#### What is required
Below are the records. Reproduce the line that contains "106 | 0.2% |" and every line after it to the end, exactly and alone.

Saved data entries
════
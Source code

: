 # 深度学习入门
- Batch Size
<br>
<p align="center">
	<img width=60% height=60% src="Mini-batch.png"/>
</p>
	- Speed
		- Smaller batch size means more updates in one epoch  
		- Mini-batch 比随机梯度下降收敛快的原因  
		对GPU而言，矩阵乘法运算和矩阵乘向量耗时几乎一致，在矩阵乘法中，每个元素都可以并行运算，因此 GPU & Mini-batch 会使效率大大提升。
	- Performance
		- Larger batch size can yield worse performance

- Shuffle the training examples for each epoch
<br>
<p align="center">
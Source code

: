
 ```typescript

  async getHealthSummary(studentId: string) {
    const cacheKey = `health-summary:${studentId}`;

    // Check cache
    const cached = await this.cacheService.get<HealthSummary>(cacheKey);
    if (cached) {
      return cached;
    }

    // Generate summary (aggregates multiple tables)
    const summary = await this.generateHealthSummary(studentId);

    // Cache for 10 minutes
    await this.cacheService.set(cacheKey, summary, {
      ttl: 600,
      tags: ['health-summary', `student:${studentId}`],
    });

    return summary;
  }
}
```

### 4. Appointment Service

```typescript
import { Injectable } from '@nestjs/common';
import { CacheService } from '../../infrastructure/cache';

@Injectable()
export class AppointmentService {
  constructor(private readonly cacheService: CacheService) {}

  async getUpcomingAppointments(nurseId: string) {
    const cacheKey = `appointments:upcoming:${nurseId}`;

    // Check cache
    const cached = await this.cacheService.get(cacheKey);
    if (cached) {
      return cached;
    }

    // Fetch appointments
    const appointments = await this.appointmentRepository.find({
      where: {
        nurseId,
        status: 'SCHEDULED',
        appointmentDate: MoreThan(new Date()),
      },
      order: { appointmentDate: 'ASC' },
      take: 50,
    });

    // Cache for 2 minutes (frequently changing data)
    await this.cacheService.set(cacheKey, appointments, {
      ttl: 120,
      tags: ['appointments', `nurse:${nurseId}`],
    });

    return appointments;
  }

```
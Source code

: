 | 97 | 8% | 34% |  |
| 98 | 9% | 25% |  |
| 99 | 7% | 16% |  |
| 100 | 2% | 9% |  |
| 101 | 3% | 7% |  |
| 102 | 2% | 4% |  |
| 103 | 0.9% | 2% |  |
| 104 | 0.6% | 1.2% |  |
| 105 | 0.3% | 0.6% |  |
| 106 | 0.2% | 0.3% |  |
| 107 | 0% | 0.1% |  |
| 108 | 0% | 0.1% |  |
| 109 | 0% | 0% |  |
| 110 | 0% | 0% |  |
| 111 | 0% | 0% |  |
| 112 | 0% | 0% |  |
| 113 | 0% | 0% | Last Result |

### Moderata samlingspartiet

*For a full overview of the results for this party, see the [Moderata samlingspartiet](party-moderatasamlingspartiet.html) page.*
════
#### Output below
| 106 | 0.2% | 0.3% |  |
| 107 | 0% | 0.1% |  |
| 108 | 0% | 0.1% |  |
| 109 | 0% | 0% |  |
| 110 | 0% | 0% |  |
| 111 | 0% | 0% |  |
| 112 | 0% | 0% |  |
| 113 | 0% | 0% | Last Result |

### Moderata samlingspartiet

*For a full overview of the results for this party, see the [Moderata samlingspartiet](party-moderatasamlingspartiet.html) page.*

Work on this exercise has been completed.